大学時代の担当教官にすすめられ、一度訪れてみたかった

栃木の那珂川町というところにある美術館「もうひとつの美術館」に

行ってみました。

 

 

明治36年から平成13年まで現存していた小学校の廃校を利用しています。

風の又三郎の世界ですよ。どっどどうど…

建物の外にも至る所に作家の作品とおぼしき陶器の動物やら人形みたいなものが。

校舎の入口を通ると壁に一面描かれたコラージュのようなカラフルな絵。

手前にはギャラリーショップと受付、事務所がありました。

 

展示スペースは元教室。

そのときやっていたのは栃木県足利と岩手県花巻にある二つの施設

「ルンビニー園」に所属する作家たちの作品を集めた展示でした。

年代も性別もばらばらの作家たちなのですが、とにかくどれもこれも

クセがすごすぎて、これが誰の真似でもない(本人は何かを模写している

ものもあるのですが)ということにまず感動します。

 

またこの美術館の館長の女性が一人一人の作品についてつけた

短いコメントがまたよくて、それを読むとまた見えるものも違ってきました。

 

<コメント抜粋>

ずっと部屋で自分一人のためにノートに人の顔を描いていました。

その作品が多くの人の注目を集め、海外でも評価されるようになりましたが

本人はそういったことには関心を示さず淡々と制作していました。

おそらくもっと大切なこと、希求してしていたことがあったのではないかと思います。

 

ペンや鉛筆をもつと不思議な線を書き連ねていきます。描かれているひとつひとつの

部分は字のようにも見えますが、本人に何を描いたのか訊くといつも「おかあさん」と

言います。どこがどう母親なのかは本人にしかわからないことです。

 

彼の手の中で粘土は命を宿し、動物や女性のかたちを為す。もっとリアルに形や

躍動感を再現できる作り手はきっといるに違いない。それでも彼の産み出す動物たちは

私たちが知ってるリアルさはないが、その動物の本質を徹底的にかたどっている

ように感じられる。

 

自然や身の回りのものを必死に模写したり、悩んでは消し、消してはまた描きを

延々と繰り返す作家もいたそうです。

誰に頼まれたわけでもない、なんの下心もない創作活動に一体どんな試行錯誤が

あるのか興味が尽きません。

粘土の動物は村井洋さんという人の作品。
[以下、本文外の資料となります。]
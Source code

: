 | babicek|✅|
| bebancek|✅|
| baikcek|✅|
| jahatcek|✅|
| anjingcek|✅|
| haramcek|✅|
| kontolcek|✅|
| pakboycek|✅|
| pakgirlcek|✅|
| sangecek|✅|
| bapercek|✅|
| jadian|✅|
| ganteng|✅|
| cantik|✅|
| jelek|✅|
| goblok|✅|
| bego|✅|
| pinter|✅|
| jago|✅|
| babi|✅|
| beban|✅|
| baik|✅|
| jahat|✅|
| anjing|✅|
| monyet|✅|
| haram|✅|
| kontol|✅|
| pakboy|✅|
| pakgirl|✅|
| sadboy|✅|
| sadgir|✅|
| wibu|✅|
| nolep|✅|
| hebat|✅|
もうひとつの美術館の中でもアイコン的に

各所に散らばっていました。そのフォルムは館長さんのいうとおり、無邪気で

デフォルメされすぎた形のように見えるのですが、もうなんかすげえかわいいんですよ。

アウトサイダーアートこそ真の芸術だ、と私なんかは思うのですが、そうやって

区別することはかえってよくないのかもしれません。

健常者も、障害のある人もみんな表現すればええやん。それがアートやん。という方が

彼らにとって一番しっくりくるスタンスなのでしょう。

 

が、しかしやっぱりどうしったって絶対に敵わない「なにか」を彼らは持っているわけで

ただただ圧倒される美術館です。

栃木県の里山の中にあり、アクセスはよくありませんが定期的に気合の入った

展示を行っていますので、ぜひ一度訪れてみてください。

校庭で風の又三郎ゴッコもできますよ。